Saved entries:

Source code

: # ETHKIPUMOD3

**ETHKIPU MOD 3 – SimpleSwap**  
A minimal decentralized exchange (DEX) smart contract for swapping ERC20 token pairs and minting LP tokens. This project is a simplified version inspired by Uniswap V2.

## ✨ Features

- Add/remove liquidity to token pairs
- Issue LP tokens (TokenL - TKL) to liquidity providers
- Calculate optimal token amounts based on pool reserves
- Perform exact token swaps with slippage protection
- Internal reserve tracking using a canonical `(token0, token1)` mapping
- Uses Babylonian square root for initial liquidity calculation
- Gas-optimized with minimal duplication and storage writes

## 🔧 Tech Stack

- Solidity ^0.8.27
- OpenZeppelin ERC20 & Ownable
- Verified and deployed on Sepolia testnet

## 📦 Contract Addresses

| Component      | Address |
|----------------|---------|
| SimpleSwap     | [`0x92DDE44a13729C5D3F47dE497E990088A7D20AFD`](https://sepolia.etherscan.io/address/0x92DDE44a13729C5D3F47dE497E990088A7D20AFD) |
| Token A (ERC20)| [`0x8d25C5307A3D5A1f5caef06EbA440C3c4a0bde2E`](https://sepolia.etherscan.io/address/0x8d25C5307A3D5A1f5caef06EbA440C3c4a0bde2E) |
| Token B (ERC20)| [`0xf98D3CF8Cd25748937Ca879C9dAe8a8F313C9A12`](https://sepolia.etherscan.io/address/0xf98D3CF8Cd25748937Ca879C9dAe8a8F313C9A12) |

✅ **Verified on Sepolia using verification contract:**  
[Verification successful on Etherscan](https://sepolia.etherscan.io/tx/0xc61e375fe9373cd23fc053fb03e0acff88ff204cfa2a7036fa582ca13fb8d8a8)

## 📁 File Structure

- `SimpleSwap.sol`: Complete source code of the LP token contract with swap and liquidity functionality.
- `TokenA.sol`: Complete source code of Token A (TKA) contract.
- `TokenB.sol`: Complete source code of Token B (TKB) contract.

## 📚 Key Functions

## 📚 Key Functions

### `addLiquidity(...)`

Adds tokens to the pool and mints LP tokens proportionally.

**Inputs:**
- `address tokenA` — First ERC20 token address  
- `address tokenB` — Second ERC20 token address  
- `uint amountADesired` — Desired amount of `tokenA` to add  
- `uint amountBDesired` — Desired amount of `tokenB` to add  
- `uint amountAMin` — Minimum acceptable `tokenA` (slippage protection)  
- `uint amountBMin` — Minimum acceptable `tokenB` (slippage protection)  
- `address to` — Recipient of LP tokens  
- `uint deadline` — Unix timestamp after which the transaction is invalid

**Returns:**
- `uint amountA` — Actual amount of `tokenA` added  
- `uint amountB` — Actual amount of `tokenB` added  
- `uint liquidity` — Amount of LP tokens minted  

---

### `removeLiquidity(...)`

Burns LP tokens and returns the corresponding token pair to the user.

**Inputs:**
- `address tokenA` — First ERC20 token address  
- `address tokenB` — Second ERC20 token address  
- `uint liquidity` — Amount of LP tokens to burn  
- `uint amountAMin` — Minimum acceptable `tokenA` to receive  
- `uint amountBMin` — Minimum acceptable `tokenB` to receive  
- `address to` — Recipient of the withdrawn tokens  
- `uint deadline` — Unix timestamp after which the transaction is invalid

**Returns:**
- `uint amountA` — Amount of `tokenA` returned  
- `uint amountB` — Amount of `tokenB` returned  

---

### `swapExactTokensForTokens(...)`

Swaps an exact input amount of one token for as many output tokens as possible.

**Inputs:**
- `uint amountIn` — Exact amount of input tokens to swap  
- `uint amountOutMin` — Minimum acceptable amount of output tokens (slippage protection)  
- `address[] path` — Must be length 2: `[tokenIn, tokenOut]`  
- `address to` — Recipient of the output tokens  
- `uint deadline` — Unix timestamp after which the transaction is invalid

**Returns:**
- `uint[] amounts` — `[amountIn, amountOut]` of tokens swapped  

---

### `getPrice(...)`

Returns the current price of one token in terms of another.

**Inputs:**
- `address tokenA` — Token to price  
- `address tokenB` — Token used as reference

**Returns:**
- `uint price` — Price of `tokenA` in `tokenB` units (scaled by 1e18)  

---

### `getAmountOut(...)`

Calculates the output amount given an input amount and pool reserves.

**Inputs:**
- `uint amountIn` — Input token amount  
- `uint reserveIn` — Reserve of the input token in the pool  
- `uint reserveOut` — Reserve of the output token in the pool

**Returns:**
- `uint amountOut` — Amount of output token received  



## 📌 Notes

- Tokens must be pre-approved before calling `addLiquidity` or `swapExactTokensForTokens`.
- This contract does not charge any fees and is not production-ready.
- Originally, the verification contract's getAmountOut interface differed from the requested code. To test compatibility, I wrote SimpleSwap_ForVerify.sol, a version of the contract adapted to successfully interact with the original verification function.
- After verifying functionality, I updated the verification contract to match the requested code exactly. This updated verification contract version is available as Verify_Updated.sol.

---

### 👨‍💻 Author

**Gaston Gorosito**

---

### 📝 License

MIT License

WORK INSTRUCTION: The response should be an exact copy of every line above.

RESULT FOR THIS TASK:
Source code

: # ETHKIPUMOD3

**ETHKIPU MOD 3 – SimpleSwap**  
A minimal decentralized exchange (DEX) smart contract for swapping ERC20 token pairs and minting LP tokens. This project is a simplified version inspired by Uniswap V2.

## ✨ Features

- Add/remove liquidity to token pairs
- Issue LP tokens (TokenL - TKL) to liquidity providers
- Calculate optimal token amounts based on pool reserves
- Perform exact token swaps with slippage protection
- Internal reserve tracking using a canonical `(token0, token1)` mapping
- Uses Babylonian square root for initial liquidity calculation
- Gas-optimized with minimal duplication and storage writes

## 🔧 Tech Stack

- Solidity ^0.8.27
- OpenZeppelin ERC20 & Ownable
- Verified and deployed on Sepolia testnet

## 📦 Contract Addresses

| Component      | Address |
|----------------|---------|
| SimpleSwap     | [`0x92DDE44a13729C5D3F47dE497E990088A7D20AFD`](https://sepolia.etherscan.io/address/0x92DDE44a13729C5D3F47dE497E990088A7D20AFD) |
| Token A (ERC20)| [`0x8d25C5307A3D5A1f5caef06EbA440C3c4a0bde2E`](https://sepolia.etherscan.io/address/0x8d25C5307A3D5A1f5caef06EbA440C3c4a0bde2E) |
| Token B (ERC20)| [`0xf98D3CF8Cd25748937Ca879C9dAe8a8F313C9A12`](https://sepolia.etherscan.io/address/0xf98D3CF8Cd25748937Ca879C9dAe8a8F313C9A12) |

✅ **Verified on Sepolia using verification contract:**  
[Verification successful on Etherscan](https://sepolia.etherscan.io/tx/0xc61e375fe9373cd23fc053fb03e0acff88ff204cfa2a7036fa582ca13fb8d8a8)

## 📁 File Structure

- `SimpleSwap.sol`: Complete source code of the LP token contract with swap and liquidity functionality.
- `TokenA.sol`: Complete source code of Token A (TKA) contract.
- `TokenB.sol`: Complete source code of Token B (TKB) contract.

## 📚 Key Functions

## 📚 Key Functions

### `addLiquidity(...)`

Adds tokens to the pool and mints LP tokens proportionally.

**Inputs:**
- `address tokenA` — First ERC20 token address  
- `address tokenB` — Second ERC20 token address  
- `uint amountADesired` — Desired amount of `tokenA` to add  
- `uint amountBDesired` — Desired amount of `tokenB` to add  
- `uint amountAMin` — Minimum acceptable `tokenA` (slippage protection)  
- `uint amountBMin` — Minimum acceptable `tokenB` (slippage protection)  
- `address to` — Recipient of LP tokens  
- `uint deadline` — Unix timestamp after which the transaction is invalid

**Returns:**
- `uint amountA` — Actual amount of `tokenA` added  
- `uint amountB` — Actual amount of `tokenB` added  
- `uint liquidity` — Amount of LP tokens minted  

---

### `removeLiquidity(...)`

Burns LP tokens and returns the corresponding token pair to the user.

**Inputs:**
- `address tokenA` — First ERC20 token address  
- `address tokenB` — Second ERC20 token address  
- `uint liquidity` — Amount of LP tokens to burn  
- `uint amountAMin` — Minimum acceptable `tokenA` to receive  
- `uint amountBMin` — Minimum acceptable `tokenB` to receive  
- `address to` — Recipient of the withdrawn tokens  
- `uint deadline` — Unix timestamp after which the transaction is invalid

**Returns:**
- `uint amountA` — Amount of `tokenA` returned  
- `uint amountB` — Amount of `tokenB` returned  

---

### `swapExactTokensForTokens(...)`

Swaps an exact input amount of one token for as many output tokens as possible.

**Inputs:**
- `uint amountIn` — Exact amount of input tokens to swap  
- `uint amountOutMin` — Minimum acceptable amount of output tokens (slippage protection)  
- `address[] path` — Must be length 2: `[tokenIn, tokenOut]`  
- `address to` — Recipient of the output tokens  
- `uint deadline` — Unix timestamp after which the transaction is invalid

**Returns:**
- `uint[] amounts` — `[amountIn, amountOut]` of tokens swapped  

---

### `getPrice(...)`

Returns the current price of one token in terms of another.

**Inputs:**
- `address tokenA` — Token to price  
- `address tokenB` — Token used as reference

**Returns:**
- `uint price` — Price of `tokenA` in `tokenB` units (scaled by 1e18)  

---

### `getAmountOut(...)`

Calculates the output amount given an input amount and pool reserves.

**Inputs:**
- `uint amountIn` — Input token amount  
- `uint reserveIn` — Reserve of the input token in the pool  
- `uint reserveOut` — Reserve of the output token in the pool

**Returns:**
- `uint amountOut` — Amount of output token received  



## 📌 Notes

- Tokens must be pre-approved before calling `addLiquidity` or `swapExactTokensForTokens`.
- This contract does not charge any fees and is not production-ready.
- Originally, the verification contract's getAmountOut interface differed from the requested code. To test compatibility, I wrote SimpleSwap_ForVerify.sol, a version of the contract adapted to successfully interact with the original verification function.
- After verifying functionality, I updated the verification contract to match the requested code exactly. This updated verification contract version is available as Verify_Updated.sol.

---

### 👨‍💻 Author

**Gaston Gorosito**

---

### 📝 License

MIT License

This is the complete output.